── Record set

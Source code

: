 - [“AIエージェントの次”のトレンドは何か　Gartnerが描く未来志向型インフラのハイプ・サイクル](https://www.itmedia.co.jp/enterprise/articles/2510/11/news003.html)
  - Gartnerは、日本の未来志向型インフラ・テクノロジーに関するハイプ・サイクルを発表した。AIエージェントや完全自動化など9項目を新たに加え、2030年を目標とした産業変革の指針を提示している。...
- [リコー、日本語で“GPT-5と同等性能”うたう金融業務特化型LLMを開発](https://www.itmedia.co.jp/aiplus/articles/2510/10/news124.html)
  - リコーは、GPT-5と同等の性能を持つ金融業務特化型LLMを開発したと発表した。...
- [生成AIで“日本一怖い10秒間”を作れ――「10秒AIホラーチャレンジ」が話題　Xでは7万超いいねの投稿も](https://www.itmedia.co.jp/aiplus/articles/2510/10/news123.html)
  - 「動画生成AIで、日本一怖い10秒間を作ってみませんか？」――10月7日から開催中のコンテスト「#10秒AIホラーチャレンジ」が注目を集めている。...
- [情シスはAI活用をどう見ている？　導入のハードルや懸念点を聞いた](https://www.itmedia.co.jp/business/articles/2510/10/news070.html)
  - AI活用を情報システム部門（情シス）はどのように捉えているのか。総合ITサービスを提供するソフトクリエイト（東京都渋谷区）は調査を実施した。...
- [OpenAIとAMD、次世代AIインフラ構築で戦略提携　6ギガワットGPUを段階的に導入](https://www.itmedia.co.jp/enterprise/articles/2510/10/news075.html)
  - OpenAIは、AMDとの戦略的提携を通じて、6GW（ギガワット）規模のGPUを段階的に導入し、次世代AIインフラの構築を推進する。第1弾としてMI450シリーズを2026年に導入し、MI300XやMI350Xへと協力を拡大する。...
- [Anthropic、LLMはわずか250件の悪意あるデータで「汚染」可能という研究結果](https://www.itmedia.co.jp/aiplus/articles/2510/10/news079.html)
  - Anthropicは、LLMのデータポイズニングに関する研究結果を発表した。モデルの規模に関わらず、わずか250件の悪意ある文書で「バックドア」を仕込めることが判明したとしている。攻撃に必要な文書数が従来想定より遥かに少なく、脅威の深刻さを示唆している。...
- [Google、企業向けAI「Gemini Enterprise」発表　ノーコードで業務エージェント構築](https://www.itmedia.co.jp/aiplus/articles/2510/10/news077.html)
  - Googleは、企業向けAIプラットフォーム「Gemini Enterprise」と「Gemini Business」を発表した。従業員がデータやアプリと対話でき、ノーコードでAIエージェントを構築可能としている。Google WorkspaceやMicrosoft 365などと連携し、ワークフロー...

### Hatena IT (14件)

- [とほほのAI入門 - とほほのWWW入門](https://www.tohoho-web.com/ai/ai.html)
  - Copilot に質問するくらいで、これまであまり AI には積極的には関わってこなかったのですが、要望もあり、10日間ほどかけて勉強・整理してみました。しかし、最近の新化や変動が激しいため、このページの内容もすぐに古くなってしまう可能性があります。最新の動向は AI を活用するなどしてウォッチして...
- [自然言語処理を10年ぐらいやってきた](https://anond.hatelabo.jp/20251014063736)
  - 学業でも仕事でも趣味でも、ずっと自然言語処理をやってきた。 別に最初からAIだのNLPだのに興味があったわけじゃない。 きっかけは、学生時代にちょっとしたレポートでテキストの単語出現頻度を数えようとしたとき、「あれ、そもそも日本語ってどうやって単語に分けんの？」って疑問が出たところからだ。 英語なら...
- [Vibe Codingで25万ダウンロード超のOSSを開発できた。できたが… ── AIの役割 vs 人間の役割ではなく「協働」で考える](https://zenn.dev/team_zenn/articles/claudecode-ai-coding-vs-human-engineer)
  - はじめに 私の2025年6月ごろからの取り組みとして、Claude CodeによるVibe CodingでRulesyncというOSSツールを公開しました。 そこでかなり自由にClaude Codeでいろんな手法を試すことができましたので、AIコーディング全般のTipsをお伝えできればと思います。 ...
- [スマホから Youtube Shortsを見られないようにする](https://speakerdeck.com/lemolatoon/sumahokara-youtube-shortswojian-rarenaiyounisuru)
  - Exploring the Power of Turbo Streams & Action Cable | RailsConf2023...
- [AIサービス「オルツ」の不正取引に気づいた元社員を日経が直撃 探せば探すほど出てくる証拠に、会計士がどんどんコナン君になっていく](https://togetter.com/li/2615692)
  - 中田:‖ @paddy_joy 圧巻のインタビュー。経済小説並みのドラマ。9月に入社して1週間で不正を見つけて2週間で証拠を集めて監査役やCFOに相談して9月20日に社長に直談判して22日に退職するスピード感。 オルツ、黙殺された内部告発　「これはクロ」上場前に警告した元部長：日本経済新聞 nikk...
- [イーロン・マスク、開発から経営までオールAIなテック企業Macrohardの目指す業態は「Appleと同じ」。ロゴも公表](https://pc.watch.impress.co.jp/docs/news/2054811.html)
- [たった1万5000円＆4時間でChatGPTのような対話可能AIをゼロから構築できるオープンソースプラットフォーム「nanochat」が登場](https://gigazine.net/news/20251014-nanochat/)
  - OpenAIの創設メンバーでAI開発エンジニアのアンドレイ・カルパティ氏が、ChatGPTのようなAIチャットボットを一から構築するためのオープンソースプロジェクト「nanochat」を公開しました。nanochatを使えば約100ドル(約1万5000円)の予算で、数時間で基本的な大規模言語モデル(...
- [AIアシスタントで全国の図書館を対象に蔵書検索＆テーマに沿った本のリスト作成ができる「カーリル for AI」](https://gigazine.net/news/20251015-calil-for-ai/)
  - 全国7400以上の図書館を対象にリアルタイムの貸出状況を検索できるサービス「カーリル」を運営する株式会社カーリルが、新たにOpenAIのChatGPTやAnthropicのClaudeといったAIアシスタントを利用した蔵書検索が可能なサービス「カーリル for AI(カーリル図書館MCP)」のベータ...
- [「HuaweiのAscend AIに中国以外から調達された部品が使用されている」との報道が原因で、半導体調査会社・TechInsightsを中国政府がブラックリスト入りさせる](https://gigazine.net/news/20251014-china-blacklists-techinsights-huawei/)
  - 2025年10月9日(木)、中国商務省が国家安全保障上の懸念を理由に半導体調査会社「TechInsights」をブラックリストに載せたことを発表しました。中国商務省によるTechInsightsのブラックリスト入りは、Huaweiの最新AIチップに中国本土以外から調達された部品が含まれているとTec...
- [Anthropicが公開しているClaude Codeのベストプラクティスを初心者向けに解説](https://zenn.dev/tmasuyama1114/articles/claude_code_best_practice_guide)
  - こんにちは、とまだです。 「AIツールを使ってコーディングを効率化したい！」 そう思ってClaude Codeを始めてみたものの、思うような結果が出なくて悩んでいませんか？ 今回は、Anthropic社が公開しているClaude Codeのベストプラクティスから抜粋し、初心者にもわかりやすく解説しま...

────

### Exercise aim
Could you set down, exactly as written, the lines above between the one holding "- [Vibe Codingで25万ダウンロード超のOSSを開発できた。できたが…" and the one holding "- 中田:‖ @paddy_joy", inclusive, and nothing more?

### Response to the task
- [Vibe Codingで25万ダウンロード超のOSSを開発できた。できたが… ── AIの役割 vs 人間の役割ではなく「協働」で考える](https://zenn.dev/team_zenn/articles/claudecode-ai-coding-vs-human-engineer)
  - はじめに 私の2025年6月ごろからの取り組みとして、Claude CodeによるVibe CodingでRulesyncというOSSツールを公開しました。 そこでかなり自由にClaude Codeでいろんな手法を試すことができましたので、AIコーディング全般のTipsをお伝えできればと思います。 ...
- [スマホから Youtube Shortsを見られないようにする](https://speakerdeck.com/lemolatoon/sumahokara-youtube-shortswojian-rarenaiyounisuru)
  - Exploring the Power of Turbo Streams & Action Cable | RailsConf2023...
- [AIサービス「オルツ」の不正取引に気づいた元社員を日経が直撃 探せば探すほど出てくる証拠に、会計士がどんどんコナン君になっていく](https://togetter.com/li/2615692)
  - 中田:‖ @paddy_joy 圧巻のインタビュー。経済小説並みのドラマ。9月に入社して1週間で不正を見つけて2週間で証拠を集めて監査役やCFOに相談して9月20日に社長に直談判して22日に退職するスピード感。 オルツ、黙殺された内部告発　「これはクロ」上場前に警告した元部長：日本経済新聞 nikk...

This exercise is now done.